## Information supplied

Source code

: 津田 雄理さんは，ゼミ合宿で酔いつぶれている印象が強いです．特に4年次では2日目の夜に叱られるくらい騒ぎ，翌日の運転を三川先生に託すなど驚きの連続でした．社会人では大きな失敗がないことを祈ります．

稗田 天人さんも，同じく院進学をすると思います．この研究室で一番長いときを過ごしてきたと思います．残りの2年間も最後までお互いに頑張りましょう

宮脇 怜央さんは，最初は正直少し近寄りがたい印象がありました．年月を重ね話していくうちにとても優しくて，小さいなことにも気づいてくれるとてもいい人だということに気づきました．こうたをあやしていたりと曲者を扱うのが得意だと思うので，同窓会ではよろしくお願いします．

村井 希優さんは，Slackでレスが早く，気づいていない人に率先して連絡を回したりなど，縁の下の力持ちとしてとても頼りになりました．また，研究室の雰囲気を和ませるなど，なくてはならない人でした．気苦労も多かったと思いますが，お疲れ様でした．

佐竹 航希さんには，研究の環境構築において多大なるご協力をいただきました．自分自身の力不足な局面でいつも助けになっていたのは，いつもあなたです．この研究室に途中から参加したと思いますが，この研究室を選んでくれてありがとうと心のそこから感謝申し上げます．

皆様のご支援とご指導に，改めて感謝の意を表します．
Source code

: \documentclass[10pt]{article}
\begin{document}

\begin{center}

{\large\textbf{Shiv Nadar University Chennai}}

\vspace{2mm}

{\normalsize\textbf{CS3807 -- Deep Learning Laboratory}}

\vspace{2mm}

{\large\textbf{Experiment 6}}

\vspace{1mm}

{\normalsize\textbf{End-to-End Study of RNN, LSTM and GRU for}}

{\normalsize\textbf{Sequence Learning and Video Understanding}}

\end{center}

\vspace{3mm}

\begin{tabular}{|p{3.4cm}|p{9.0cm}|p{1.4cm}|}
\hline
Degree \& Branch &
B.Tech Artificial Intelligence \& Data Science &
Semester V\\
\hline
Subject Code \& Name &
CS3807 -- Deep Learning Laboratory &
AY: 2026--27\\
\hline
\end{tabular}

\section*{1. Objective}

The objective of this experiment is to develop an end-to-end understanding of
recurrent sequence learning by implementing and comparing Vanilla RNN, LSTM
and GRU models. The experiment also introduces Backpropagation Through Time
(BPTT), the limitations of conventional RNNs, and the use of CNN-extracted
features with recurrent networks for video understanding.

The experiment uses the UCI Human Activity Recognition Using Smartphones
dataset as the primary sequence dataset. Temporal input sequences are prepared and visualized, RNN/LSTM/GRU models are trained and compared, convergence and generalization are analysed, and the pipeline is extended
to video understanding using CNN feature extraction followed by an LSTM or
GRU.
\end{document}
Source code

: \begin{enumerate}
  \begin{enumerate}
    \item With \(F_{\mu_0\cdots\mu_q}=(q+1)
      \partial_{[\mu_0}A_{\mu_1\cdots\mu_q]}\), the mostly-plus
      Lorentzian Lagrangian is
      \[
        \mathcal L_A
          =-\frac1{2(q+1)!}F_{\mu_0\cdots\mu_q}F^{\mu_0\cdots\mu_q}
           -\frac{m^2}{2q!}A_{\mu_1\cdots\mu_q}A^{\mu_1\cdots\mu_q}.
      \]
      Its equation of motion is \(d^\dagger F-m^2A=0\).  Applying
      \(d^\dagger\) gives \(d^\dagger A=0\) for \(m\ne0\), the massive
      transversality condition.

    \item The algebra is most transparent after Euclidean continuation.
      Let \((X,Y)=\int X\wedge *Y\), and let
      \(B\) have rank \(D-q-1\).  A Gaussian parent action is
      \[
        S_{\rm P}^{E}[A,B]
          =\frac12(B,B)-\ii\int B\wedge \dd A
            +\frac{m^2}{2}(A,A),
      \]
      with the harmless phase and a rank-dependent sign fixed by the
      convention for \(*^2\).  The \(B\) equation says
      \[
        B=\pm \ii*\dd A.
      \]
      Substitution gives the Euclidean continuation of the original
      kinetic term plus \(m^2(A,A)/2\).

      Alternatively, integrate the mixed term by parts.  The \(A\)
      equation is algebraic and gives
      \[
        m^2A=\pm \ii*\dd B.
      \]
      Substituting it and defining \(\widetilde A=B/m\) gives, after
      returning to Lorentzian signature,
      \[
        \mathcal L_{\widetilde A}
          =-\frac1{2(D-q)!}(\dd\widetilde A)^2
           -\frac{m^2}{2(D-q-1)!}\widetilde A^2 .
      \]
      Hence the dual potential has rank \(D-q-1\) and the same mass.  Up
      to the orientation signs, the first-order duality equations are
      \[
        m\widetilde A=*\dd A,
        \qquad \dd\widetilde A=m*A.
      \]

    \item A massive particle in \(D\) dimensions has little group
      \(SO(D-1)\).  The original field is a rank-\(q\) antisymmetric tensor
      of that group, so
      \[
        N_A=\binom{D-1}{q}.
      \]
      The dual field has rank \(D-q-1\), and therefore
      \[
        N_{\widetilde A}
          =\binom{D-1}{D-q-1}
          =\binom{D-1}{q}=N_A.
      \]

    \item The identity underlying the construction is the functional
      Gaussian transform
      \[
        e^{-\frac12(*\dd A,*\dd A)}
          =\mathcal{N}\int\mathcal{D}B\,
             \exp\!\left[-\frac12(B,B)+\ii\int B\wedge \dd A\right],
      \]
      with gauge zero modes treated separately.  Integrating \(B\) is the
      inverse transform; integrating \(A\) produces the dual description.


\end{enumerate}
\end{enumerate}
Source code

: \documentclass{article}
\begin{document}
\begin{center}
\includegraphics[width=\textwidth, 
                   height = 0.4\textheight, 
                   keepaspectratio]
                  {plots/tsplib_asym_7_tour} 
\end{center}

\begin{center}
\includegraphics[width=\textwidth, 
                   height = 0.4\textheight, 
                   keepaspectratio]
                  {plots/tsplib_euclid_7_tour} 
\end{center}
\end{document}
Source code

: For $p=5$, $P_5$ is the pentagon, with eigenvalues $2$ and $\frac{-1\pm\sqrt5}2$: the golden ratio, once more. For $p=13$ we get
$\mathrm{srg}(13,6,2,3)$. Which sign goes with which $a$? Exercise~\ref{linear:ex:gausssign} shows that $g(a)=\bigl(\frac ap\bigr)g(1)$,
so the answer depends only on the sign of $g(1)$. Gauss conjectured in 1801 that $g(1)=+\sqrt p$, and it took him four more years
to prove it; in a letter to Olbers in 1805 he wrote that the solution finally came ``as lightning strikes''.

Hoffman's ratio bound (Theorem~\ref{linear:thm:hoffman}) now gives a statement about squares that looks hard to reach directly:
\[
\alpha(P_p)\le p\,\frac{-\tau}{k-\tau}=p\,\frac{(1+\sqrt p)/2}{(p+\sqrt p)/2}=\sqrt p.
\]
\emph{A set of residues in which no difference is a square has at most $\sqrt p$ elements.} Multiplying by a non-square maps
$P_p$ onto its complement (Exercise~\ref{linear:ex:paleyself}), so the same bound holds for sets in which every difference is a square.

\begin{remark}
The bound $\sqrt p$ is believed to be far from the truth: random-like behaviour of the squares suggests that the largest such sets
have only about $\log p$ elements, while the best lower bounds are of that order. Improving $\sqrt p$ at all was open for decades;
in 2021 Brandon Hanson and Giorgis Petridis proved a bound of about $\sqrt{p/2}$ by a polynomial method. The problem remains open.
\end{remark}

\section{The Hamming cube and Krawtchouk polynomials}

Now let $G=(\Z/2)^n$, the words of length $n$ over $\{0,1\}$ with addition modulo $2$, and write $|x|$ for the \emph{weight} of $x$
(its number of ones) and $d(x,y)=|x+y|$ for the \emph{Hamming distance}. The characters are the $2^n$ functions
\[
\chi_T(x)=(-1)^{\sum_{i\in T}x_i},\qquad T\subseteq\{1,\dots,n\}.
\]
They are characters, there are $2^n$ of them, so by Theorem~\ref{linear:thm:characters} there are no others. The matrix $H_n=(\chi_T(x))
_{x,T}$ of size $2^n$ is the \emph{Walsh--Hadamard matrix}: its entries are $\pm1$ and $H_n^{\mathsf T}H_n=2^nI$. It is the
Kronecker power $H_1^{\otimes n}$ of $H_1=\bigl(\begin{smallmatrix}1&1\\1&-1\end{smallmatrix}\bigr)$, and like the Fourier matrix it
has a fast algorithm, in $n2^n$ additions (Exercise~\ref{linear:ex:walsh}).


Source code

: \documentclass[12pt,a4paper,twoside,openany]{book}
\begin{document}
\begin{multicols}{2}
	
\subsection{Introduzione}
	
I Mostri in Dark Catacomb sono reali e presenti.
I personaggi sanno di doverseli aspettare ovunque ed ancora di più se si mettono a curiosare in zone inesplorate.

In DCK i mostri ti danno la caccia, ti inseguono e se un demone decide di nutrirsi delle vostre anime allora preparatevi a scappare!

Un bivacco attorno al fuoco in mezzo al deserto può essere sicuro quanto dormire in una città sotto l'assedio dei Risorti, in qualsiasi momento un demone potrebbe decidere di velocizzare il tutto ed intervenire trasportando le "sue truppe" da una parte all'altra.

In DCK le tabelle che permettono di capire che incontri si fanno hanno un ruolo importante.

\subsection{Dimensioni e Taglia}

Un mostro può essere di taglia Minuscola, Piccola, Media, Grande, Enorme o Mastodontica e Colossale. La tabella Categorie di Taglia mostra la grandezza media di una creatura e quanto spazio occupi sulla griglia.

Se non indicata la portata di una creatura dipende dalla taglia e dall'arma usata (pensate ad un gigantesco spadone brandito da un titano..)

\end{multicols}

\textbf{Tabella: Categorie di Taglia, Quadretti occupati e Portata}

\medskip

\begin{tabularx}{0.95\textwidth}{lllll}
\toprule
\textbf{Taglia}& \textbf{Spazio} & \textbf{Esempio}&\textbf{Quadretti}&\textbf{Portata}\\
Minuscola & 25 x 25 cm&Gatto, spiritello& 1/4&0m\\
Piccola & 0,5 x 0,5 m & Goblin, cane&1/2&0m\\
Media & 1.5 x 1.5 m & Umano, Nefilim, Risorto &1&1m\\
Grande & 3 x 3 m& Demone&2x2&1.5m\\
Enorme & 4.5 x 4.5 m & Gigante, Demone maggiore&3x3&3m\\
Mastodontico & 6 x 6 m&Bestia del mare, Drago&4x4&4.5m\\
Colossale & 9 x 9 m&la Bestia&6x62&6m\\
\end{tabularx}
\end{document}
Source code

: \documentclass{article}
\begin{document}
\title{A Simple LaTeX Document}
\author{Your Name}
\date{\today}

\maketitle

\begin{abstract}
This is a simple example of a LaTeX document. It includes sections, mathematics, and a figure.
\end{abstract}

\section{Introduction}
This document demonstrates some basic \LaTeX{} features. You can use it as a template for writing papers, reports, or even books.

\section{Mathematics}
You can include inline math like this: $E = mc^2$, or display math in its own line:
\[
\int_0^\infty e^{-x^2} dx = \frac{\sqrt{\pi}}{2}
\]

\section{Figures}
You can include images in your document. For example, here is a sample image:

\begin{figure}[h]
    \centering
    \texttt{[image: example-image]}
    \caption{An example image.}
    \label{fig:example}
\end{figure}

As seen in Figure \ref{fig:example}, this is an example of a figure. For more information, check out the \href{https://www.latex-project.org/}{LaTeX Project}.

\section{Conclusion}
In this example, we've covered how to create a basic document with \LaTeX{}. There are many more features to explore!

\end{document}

## Exercise details
Count every line of the listing that includes the word "squares", then give that count and no other words.

## Exercise response
2